── INFORMATION GIVEN ──
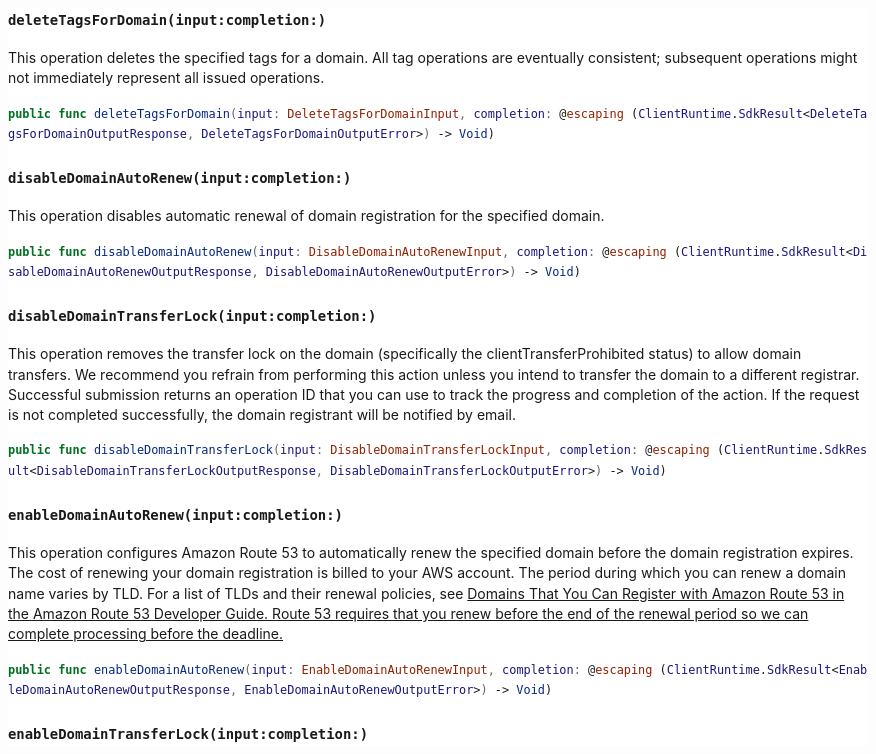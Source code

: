 ### `deleteTagsForDomain(input:completion:)`

This operation deletes the specified tags for a domain.
All tag operations are eventually consistent; subsequent operations might not immediately represent all issued operations.

``` swift
public func deleteTagsForDomain(input: DeleteTagsForDomainInput, completion: @escaping (ClientRuntime.SdkResult<DeleteTagsForDomainOutputResponse, DeleteTagsForDomainOutputError>) -> Void)
```

### `disableDomainAutoRenew(input:completion:)`

This operation disables automatic renewal of domain registration for the specified domain.

``` swift
public func disableDomainAutoRenew(input: DisableDomainAutoRenewInput, completion: @escaping (ClientRuntime.SdkResult<DisableDomainAutoRenewOutputResponse, DisableDomainAutoRenewOutputError>) -> Void)
```

### `disableDomainTransferLock(input:completion:)`

This operation removes the transfer lock on the domain (specifically the
clientTransferProhibited status) to allow domain transfers. We recommend
you refrain from performing this action unless you intend to transfer the domain to a
different registrar. Successful submission returns an operation ID that you can use to track
the progress and completion of the action. If the request is not completed successfully, the
domain registrant will be notified by email.

``` swift
public func disableDomainTransferLock(input: DisableDomainTransferLockInput, completion: @escaping (ClientRuntime.SdkResult<DisableDomainTransferLockOutputResponse, DisableDomainTransferLockOutputError>) -> Void)
```

### `enableDomainAutoRenew(input:completion:)`

This operation configures Amazon Route 53 to automatically renew the specified domain before the domain registration expires.
The cost of renewing your domain registration is billed to your AWS account.
The period during which you can renew a domain name varies by TLD. For a list of TLDs and their renewal policies, see
<a href="https:​//docs.aws.amazon.com/Route53/latest/DeveloperGuide/registrar-tld-list.html">Domains That You Can Register with Amazon Route 53
in the Amazon Route 53 Developer Guide. Route 53 requires that you renew before the end of the renewal period
so we can complete processing before the deadline.

``` swift
public func enableDomainAutoRenew(input: EnableDomainAutoRenewInput, completion: @escaping (ClientRuntime.SdkResult<EnableDomainAutoRenewOutputResponse, EnableDomainAutoRenewOutputError>) -> Void)
```

### `enableDomainTransferLock(input:completion:)`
───
TASK REQUIREMENTS
Where pictures occur in the material above, omit them and return everything else exactly.

OUTPUT OF THE TASK
Source code

: ### `deleteTagsForDomain(input:completion:)`

This operation deletes the specified tags for a domain.
All tag operations are eventually consistent; subsequent operations might not immediately represent all issued operations.

``` swift
public func deleteTagsForDomain(input: DeleteTagsForDomainInput, completion: @escaping (ClientRuntime.SdkResult<DeleteTagsForDomainOutputResponse, DeleteTagsForDomainOutputError>) -> Void)
```

### `disableDomainAutoRenew(input:completion:)`

This operation disables automatic renewal of domain registration for the specified domain.

``` swift
public func disableDomainAutoRenew(input: DisableDomainAutoRenewInput, completion: @escaping (ClientRuntime.SdkResult<DisableDomainAutoRenewOutputResponse, DisableDomainAutoRenewOutputError>) -> Void)
```

### `disableDomainTransferLock(input:completion:)`

This operation removes the transfer lock on the domain (specifically the
clientTransferProhibited status) to allow domain transfers. We recommend
you refrain from performing this action unless you intend to transfer the domain to a
different registrar. Successful submission returns an operation ID that you can use to track
the progress and completion of the action. If the request is not completed successfully, the
domain registrant will be notified by email.

``` swift
public func disableDomainTransferLock(input: DisableDomainTransferLockInput, completion: @escaping (ClientRuntime.SdkResult<DisableDomainTransferLockOutputResponse, DisableDomainTransferLockOutputError>) -> Void)
```

### `enableDomainAutoRenew(input:completion:)`

This operation configures Amazon Route 53 to automatically renew the specified domain before the domain registration expires.
The cost of renewing your domain registration is billed to your AWS account.
The period during which you can renew a domain name varies by TLD. For a list of TLDs and their renewal policies, see
<a href="https:​//docs.aws.amazon.com/Route53/latest/DeveloperGuide/registrar-tld-list.html">Domains That You Can Register with Amazon Route 53
in the Amazon Route 53 Developer Guide. Route 53 requires that you renew before the end of the renewal period
so we can complete processing before the deadline.

``` swift
public func enableDomainAutoRenew(input: EnableDomainAutoRenewInput, completion: @escaping (ClientRuntime.SdkResult<EnableDomainAutoRenewOutputResponse, EnableDomainAutoRenewOutputError>) -> Void)
```

### `enableDomainTransferLock(input:completion:)`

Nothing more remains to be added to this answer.